[Opening Material provided section]
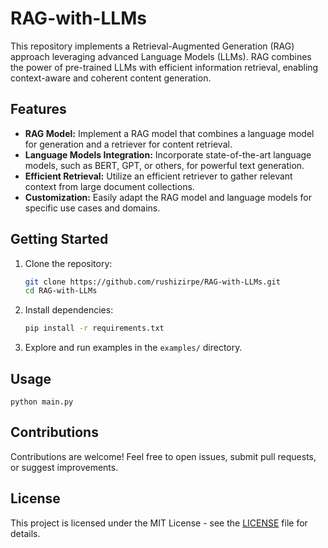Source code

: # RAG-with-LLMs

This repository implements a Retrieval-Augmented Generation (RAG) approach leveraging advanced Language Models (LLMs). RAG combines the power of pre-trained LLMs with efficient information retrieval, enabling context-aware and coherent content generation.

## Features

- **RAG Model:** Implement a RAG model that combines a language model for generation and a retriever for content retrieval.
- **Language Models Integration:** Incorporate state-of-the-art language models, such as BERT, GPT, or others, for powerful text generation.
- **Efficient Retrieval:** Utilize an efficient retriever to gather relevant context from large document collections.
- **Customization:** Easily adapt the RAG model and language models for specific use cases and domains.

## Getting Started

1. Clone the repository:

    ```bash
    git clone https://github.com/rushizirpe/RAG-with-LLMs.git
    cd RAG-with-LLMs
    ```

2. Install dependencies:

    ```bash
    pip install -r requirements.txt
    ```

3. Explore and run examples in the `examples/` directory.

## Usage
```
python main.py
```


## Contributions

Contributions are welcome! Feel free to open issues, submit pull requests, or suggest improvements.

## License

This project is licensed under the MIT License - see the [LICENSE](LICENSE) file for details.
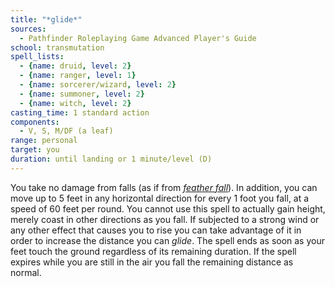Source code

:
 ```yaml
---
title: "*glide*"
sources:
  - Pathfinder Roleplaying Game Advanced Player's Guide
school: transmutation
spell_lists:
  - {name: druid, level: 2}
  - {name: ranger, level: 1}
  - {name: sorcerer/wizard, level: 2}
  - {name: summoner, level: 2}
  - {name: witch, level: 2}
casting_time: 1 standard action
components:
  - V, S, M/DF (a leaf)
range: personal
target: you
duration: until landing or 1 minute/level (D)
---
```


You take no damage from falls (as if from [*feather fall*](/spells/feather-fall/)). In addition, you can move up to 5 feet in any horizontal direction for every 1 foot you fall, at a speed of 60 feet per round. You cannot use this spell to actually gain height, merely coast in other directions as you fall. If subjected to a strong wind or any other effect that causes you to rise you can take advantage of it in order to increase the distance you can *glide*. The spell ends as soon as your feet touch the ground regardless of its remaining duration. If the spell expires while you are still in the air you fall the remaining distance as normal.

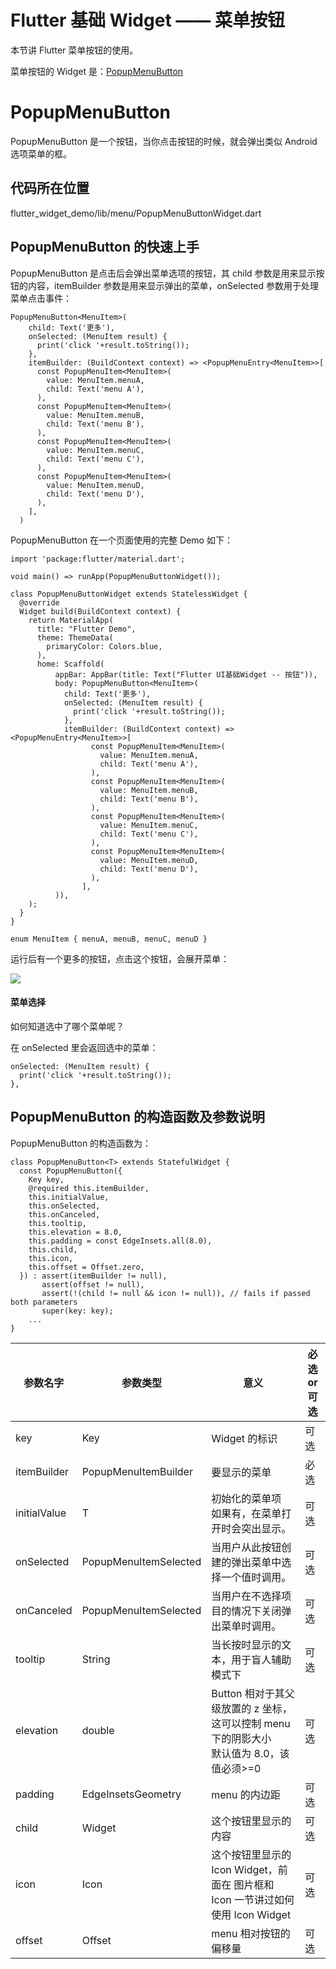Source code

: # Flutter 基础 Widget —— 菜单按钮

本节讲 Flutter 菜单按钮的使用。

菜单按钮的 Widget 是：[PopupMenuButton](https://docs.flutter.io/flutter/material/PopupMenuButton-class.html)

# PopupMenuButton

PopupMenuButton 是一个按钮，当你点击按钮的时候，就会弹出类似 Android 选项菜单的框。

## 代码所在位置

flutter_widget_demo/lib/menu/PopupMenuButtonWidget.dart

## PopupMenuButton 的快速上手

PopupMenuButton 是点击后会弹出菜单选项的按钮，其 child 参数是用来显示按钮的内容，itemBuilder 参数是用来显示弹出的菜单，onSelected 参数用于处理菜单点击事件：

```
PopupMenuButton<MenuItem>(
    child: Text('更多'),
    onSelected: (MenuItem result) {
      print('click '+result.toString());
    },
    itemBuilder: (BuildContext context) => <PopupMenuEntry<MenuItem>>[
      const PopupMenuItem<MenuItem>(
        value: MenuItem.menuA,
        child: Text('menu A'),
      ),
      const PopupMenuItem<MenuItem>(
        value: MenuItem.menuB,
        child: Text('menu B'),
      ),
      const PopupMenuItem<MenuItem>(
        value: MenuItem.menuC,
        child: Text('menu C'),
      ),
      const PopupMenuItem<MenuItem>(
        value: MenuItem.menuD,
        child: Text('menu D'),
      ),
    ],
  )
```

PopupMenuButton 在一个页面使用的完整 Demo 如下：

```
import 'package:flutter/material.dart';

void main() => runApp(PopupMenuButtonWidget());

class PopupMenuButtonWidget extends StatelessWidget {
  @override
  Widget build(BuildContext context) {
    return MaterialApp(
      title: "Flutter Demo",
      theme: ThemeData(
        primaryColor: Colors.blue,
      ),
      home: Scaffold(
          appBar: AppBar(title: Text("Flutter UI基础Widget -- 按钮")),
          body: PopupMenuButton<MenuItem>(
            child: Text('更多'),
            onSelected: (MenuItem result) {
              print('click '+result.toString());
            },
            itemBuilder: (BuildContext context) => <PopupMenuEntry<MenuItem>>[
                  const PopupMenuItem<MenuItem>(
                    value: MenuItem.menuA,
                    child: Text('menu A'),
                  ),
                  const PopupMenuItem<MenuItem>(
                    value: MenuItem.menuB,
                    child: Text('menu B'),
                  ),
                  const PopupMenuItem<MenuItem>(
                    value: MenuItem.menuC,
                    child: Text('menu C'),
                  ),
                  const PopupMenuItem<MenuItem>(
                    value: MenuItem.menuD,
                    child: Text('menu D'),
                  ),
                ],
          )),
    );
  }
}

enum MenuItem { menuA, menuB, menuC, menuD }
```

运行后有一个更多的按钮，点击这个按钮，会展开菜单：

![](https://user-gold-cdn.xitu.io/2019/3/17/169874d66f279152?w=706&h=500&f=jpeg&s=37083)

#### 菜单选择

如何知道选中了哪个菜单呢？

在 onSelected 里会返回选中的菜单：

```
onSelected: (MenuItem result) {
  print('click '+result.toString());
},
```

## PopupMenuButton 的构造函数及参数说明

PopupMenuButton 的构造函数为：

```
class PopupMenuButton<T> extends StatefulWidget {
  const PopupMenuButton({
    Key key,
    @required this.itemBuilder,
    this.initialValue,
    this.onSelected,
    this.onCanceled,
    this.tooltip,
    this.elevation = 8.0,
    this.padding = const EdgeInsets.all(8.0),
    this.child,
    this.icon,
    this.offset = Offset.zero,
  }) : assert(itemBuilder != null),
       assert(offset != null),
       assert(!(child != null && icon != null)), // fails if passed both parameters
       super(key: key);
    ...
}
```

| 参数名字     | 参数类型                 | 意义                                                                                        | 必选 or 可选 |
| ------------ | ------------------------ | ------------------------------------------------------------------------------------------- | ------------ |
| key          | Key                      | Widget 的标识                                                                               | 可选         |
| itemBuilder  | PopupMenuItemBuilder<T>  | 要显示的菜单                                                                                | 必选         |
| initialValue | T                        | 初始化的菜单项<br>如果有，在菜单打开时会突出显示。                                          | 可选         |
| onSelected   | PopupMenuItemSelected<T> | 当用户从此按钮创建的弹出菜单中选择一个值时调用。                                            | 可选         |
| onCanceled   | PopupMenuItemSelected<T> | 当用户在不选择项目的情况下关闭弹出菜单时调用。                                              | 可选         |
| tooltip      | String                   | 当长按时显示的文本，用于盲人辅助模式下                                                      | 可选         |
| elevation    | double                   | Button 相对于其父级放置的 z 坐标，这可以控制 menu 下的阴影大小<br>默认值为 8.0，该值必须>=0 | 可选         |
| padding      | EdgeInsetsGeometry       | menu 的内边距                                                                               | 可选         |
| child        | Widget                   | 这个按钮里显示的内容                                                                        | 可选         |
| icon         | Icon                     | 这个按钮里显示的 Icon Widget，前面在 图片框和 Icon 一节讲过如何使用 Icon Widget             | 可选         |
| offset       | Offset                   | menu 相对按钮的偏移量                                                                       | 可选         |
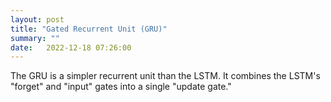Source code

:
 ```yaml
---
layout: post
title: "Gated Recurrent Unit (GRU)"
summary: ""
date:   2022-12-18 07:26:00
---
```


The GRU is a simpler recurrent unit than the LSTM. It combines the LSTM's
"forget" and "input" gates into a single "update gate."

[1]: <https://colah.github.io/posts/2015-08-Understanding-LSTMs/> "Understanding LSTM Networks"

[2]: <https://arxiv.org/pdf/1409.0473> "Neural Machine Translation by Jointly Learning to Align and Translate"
[Closing Material provided section]
▸ **Directions for this task**: Each line in the data that holds the string "initialValue" needs to be copied.

▸ **Exercise solution**:
    this.initialValue,
| initialValue | T                        | 初始化的菜单项<br>如果有，在菜单打开时会突出显示。                                          | 可选         |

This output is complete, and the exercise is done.